Updated

One day after it was revealed that President Trump had a fiery phone call with his Australian counterpart over a refugee deal agreed upon under President Obama, U.S. immigration officials have postponed interviews with asylum seekers from one of the camps, Reuters reported.

Asylum seekers in the Australian camp on the Pacific island of Nauru told Reuters that their planned second-round interviews with U.S. officials have been postponed indefinitely.

“We are deeply concerned about the U.S. deal,” Imran Mohammad, 22, a stateless man from Myanmar told Reuters. “We don’t know what to believe and the uncertainty is  getting worse and worse. It is killing us inside every day.”

Trump on Wednesday fired off about Australia and a dramatic report of an angry phone call between the nations' leaders proves that the new U.S. commander in chief has changed the playing field for even America's staunchest allies.

Prime Minister Malcolm Turnbull was left scrambling to defend his country's allegiance to the U.S. after The Washington Post published a report on Thursday detailing a tense exchange that allegedly took place during the Australian leader's first telephone call with Trump since he became president.

During the call, the Post reported, Trump ranted about an agreement struck with the Obama administration that would allow a group of mostly Muslim refugees rejected by Australia to be resettled in the United States.

The newspaper said Trump dubbed it "the worst deal ever" and accused Turnbull of seeking to export the "next Boston bombers" — a reference to Tamerlan and Dzhokhar Tsarnaev, who were born in Kyrgyzstan and set off explosives at the 2013 Boston marathon.

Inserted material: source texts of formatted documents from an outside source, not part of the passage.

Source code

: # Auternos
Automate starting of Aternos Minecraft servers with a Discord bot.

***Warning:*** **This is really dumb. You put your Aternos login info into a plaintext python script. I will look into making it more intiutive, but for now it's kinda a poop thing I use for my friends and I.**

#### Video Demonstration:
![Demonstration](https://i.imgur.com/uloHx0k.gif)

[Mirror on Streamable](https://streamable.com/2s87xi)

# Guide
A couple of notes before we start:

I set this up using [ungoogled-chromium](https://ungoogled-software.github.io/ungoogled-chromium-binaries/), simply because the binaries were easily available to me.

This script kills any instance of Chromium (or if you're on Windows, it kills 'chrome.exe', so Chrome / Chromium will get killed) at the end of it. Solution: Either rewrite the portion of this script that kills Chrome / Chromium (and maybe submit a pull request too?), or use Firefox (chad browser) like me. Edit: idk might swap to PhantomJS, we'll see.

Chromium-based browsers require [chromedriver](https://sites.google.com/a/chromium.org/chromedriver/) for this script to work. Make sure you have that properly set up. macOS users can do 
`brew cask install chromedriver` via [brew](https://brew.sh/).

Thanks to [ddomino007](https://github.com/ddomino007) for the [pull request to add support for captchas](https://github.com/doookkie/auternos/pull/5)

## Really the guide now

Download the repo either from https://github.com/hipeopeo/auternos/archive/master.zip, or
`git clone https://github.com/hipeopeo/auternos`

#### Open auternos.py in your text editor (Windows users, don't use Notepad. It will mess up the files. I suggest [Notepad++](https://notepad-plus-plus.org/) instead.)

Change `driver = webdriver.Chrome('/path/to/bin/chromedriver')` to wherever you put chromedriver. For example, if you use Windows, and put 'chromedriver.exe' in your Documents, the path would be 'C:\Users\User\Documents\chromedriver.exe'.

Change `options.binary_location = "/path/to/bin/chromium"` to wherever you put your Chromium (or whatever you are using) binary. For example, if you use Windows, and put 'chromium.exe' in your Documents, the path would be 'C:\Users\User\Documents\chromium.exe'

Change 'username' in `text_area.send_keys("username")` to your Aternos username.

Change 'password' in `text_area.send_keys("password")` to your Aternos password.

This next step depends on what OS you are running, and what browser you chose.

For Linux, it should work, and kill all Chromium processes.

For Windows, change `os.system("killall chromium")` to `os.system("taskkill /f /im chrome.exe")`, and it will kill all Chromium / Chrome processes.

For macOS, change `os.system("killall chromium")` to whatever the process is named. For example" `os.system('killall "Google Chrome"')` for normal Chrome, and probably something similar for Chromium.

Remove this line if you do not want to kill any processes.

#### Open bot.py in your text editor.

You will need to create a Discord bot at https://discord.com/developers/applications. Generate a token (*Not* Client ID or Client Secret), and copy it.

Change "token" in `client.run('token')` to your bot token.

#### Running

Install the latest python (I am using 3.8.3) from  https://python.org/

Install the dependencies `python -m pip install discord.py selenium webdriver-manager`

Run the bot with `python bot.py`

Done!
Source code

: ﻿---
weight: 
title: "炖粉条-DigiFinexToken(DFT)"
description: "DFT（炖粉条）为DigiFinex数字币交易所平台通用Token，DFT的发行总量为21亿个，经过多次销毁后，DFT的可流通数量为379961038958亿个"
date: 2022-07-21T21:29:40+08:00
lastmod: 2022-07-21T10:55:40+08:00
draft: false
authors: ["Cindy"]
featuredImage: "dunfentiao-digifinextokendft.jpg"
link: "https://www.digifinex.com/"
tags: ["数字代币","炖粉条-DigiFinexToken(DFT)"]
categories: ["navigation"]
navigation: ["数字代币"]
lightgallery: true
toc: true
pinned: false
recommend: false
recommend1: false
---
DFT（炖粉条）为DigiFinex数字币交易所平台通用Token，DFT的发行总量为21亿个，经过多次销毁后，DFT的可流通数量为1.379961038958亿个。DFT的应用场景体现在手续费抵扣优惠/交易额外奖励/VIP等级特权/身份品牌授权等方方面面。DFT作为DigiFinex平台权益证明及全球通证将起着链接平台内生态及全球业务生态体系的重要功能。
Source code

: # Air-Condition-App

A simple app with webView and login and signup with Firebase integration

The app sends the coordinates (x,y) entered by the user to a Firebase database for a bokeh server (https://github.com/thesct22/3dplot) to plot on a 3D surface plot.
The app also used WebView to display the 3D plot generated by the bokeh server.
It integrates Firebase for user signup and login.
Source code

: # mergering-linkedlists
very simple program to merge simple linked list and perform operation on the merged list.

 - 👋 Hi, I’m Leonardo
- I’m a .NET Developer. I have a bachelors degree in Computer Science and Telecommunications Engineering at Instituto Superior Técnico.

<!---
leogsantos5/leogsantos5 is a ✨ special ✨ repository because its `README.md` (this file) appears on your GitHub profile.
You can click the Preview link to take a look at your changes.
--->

Though Turnbull declined to confirm the report, he also didn't deny it, apart from rejecting one detail — that Trump had hung up on him. The prime minister insisted his country's relationship with the U.S. remained strong, and that the refugee deal with the U.S. was still on.

Yet shortly after, Trump took to Twitter to slam the agreement, tweeting: "Do you believe it? The Obama Administration agreed to take thousands of illegal immigrants from Australia. Why? I will study this dumb deal!"

Trump's tweet overstated the number of people involved. The U.S. agreed to take some of about 1,670 asylum seekers.

Reuters reported that there are about 1,200 refugees, mostly single men, being held on Manus Island and Nauru.

"They just play with us," one unidentified Iranian woman said. "I wish we were dead in the ocean once instead of dying slowly, here in the exile."